- REQUIREMENT -
First find the line with "train_ch2_converter = Image_converter(train_X_dfs_CH2)" in the entries below, then set down exactly every line through the line with "test_ch0_converter = Image_converter(test_X_dfs_CH0)", that line included.

┏━━

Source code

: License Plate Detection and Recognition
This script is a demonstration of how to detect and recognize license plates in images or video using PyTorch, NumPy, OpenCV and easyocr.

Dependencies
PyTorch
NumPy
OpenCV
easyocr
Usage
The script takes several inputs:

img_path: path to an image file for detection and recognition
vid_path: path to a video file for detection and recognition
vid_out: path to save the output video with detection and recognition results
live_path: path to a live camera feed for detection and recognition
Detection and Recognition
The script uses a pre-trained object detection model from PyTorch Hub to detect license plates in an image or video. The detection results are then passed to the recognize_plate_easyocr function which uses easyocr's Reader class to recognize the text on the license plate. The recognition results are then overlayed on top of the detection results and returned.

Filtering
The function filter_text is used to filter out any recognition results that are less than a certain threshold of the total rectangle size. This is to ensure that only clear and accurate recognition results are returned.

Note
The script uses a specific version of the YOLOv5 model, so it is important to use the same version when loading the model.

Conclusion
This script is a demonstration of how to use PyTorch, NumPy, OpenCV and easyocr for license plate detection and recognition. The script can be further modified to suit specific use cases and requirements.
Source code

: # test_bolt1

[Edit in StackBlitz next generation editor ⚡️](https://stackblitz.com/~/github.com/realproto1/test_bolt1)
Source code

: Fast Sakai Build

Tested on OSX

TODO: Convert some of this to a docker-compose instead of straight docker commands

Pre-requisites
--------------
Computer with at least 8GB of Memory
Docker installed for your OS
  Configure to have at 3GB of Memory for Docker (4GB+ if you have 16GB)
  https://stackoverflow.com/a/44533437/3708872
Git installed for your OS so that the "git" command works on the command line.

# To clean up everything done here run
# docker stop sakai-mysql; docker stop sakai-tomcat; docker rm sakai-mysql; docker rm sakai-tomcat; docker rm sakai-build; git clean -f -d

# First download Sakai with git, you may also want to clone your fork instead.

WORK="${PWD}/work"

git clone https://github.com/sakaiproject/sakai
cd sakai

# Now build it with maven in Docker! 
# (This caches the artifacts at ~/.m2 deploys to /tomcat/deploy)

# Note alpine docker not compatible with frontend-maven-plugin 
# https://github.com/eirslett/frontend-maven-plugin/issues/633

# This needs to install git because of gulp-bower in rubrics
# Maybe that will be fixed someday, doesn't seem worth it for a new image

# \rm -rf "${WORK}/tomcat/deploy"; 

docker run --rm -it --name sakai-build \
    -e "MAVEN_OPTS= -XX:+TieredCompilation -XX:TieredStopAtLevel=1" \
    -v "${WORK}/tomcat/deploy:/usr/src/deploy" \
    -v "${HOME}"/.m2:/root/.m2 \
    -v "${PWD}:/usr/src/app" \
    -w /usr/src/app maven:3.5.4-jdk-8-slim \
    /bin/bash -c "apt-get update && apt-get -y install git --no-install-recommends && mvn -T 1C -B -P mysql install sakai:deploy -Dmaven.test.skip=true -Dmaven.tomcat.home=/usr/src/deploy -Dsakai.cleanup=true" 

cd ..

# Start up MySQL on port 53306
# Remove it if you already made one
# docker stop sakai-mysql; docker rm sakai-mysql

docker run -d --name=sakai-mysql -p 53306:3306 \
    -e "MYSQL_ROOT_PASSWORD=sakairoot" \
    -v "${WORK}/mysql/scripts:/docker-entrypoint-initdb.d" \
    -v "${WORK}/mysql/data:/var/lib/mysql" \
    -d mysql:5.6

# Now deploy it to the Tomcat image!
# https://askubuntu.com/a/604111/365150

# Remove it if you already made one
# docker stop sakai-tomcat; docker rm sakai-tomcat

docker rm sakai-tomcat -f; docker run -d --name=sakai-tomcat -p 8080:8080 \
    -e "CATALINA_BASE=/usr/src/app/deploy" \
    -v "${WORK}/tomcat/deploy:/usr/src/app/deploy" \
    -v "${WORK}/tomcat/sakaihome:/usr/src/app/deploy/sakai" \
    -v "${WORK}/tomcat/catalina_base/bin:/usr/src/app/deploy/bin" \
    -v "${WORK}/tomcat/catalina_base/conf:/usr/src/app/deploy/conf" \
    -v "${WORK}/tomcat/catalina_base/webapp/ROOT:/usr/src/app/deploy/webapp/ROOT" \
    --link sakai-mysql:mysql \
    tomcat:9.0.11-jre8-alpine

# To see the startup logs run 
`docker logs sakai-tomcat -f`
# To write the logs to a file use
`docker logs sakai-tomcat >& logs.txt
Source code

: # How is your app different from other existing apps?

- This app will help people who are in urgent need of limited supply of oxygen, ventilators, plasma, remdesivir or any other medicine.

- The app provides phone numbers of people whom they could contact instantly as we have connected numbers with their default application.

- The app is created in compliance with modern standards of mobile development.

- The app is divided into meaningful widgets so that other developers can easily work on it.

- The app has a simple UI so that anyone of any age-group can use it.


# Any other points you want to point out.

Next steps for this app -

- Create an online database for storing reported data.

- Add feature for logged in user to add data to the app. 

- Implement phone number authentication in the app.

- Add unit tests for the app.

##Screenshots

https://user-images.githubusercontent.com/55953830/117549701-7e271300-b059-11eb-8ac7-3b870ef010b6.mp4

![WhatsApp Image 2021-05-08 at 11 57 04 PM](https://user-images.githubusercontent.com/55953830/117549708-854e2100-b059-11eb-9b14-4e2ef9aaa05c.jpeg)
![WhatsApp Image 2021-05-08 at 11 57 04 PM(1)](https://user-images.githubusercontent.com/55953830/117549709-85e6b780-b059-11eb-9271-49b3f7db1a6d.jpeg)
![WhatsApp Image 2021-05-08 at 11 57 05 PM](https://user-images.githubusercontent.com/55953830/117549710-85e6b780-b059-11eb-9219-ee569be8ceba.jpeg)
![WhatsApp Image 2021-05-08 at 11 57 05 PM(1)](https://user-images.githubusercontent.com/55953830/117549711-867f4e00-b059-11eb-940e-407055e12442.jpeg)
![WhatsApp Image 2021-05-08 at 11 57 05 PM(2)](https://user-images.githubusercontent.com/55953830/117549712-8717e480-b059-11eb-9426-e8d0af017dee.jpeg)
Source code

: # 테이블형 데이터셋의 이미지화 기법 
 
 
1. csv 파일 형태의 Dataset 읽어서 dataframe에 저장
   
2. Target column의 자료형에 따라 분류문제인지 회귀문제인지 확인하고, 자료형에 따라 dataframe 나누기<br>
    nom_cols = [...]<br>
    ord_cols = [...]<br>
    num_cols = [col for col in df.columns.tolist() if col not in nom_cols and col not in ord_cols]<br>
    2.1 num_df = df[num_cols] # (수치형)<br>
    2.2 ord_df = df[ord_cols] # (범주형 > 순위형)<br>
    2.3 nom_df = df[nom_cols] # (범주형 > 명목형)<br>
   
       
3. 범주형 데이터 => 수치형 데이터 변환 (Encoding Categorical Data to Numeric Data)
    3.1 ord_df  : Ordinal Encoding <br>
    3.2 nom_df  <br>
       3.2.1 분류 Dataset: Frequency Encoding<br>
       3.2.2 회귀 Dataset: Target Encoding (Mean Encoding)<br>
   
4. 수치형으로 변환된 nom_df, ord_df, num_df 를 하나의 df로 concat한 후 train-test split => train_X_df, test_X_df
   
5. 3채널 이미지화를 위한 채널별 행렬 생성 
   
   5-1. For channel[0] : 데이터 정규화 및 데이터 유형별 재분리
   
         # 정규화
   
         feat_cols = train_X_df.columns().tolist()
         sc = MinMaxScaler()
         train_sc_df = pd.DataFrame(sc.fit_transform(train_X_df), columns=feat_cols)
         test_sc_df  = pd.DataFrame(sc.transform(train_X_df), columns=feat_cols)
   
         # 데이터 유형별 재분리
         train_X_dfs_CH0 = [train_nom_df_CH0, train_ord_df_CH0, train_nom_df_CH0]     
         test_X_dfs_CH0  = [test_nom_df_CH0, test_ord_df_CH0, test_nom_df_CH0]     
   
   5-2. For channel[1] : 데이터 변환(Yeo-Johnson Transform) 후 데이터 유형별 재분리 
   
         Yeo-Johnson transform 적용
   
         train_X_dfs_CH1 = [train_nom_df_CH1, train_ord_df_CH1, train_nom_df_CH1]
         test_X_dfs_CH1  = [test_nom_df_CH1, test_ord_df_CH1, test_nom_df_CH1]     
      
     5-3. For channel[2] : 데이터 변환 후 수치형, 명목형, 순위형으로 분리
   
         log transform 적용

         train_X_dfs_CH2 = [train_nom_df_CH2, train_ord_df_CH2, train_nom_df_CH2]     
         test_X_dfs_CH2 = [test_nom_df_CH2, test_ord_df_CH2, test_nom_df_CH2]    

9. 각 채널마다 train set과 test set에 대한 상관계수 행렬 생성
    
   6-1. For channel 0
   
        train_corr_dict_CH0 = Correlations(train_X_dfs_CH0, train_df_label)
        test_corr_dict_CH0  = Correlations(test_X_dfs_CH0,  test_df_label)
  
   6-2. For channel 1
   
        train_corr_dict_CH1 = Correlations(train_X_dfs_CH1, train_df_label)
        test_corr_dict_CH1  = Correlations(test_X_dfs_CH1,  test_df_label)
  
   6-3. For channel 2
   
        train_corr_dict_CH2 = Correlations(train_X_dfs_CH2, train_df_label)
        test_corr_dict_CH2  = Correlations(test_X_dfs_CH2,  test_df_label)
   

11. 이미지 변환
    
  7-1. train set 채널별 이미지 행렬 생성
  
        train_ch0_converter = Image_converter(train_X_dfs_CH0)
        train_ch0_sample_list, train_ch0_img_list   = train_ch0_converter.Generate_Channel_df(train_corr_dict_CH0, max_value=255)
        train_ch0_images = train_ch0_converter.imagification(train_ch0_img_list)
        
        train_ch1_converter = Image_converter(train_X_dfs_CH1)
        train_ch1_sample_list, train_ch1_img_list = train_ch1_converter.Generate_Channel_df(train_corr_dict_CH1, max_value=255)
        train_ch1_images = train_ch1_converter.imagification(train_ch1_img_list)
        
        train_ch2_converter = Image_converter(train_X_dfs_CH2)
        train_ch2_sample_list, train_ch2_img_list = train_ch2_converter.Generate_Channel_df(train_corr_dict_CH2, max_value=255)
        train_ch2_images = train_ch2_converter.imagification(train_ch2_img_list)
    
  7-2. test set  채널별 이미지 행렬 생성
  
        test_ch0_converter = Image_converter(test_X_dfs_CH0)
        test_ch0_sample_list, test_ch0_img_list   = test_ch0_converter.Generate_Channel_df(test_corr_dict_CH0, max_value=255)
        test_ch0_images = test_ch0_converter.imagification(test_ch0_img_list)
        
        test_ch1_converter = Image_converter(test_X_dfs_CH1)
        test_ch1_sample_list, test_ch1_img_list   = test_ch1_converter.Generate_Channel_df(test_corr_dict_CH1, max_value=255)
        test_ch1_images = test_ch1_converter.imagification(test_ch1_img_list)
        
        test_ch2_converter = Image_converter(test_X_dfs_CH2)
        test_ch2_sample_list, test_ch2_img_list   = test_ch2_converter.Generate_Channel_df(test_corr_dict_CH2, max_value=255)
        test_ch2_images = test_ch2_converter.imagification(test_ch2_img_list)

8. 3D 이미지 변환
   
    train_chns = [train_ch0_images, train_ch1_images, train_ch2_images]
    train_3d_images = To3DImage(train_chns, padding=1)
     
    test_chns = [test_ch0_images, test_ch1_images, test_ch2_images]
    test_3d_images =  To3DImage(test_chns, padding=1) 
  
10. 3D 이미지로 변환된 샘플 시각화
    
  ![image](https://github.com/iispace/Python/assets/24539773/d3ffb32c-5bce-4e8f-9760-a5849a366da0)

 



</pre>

┗━━

- ANSWER TO THE EXERCISE -
        train_ch2_converter = Image_converter(train_X_dfs_CH2)
        train_ch2_sample_list, train_ch2_img_list = train_ch2_converter.Generate_Channel_df(train_corr_dict_CH2, max_value=255)
        train_ch2_images = train_ch2_converter.imagification(train_ch2_img_list)
    
  7-2. test set  채널별 이미지 행렬 생성
  
        test_ch0_converter = Image_converter(test_X_dfs_CH0)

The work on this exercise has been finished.